Julia Strachey was born in Allahabad, India on 14 August 1901 to Ruby (née Mayer) and Oliver Strachey following their marriage in January 1901. She spent the first six years of her life in India where she had a pet dog called Joseph, before travelling to London.

After her parents' divorce, she moved in with her aunt Elinor Rendel in Melbury Road, off Kensington High Street. Four years later, Julia was sent to Brackenhurst boarding school; and it was during this time that Oliver Strachey began a new romance with Rendel's close friend Ray Costelloe, the niece of Alys Pearsall Smith, then the wife of the British philosopher Bertrand Russell. Julia in turn developed an intimate friendship with Alys, whom she affectionately referred to as 'Aunty Loo'. Smith's unusual and often wicked sense of humour was to have a lasting effect on Julia's literary style. From 1913-1918 Julia attended Bedales School

==Bloomsbury and beyond==
In 1932 the eccentric and witty Cheerful Weather for the Wedding was published by the Hogarth Press. Virginia Woolf wrote: 'I think it astonishingly good - complete and sharp and individual.' Both through the connections of her uncle Lytton, and the name she made for herself through her writing, Julia soon became integrated into the Bloomsbury Group, frequenting many of its social events. These unique experiences had a strong influence on her fiction. Until 1964, Julia was also an avid member of Bloomsbury's Memoir Club, where she and its other members discussed and wrote about their shared memories.

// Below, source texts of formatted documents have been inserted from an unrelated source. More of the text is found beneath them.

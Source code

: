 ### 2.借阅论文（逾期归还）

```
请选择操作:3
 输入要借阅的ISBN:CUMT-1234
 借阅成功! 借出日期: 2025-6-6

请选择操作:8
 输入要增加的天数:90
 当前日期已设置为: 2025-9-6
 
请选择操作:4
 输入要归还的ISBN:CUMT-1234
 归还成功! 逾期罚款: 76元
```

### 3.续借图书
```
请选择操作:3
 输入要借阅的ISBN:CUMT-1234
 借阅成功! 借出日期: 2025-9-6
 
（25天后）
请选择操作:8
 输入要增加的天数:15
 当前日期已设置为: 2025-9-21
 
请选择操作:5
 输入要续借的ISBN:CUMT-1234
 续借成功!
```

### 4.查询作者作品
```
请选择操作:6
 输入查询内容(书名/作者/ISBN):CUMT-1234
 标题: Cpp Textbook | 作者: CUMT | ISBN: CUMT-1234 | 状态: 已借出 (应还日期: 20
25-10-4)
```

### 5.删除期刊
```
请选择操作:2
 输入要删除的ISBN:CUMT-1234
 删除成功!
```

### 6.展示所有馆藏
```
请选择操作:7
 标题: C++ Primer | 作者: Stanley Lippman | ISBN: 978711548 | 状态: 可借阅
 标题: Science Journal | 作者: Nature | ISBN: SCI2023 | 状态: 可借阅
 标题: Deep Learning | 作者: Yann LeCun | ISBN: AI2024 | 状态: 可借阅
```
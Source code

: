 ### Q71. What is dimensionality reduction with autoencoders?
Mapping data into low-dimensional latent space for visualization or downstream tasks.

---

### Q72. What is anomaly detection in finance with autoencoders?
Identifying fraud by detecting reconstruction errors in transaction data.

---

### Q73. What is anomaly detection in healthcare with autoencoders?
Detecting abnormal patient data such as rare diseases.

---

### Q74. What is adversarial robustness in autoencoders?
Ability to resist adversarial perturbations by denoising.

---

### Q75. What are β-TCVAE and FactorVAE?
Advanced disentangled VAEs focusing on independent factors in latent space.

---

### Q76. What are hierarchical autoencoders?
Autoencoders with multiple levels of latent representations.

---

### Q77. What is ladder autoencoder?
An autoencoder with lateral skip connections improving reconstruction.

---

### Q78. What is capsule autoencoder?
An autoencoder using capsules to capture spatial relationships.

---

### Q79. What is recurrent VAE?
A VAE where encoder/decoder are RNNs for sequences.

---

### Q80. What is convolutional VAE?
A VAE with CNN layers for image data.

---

In 1927 Julia married the sculptor Stephen Tomlin, who created busts of Lytton Strachey and Virginia Woolf. They separated in 1934. During this period, Julia made a living by writing short stories for magazines. It was also the beginning of her novel-writing career. In 1939, she met the artist (and later critic) Lawrence Gowing, who was, at the time, only 21 years old. The couple went on to spend thirty years together, fifteen of them married, in Newcastle and in Chelsea, before Gowing fell in love with another woman.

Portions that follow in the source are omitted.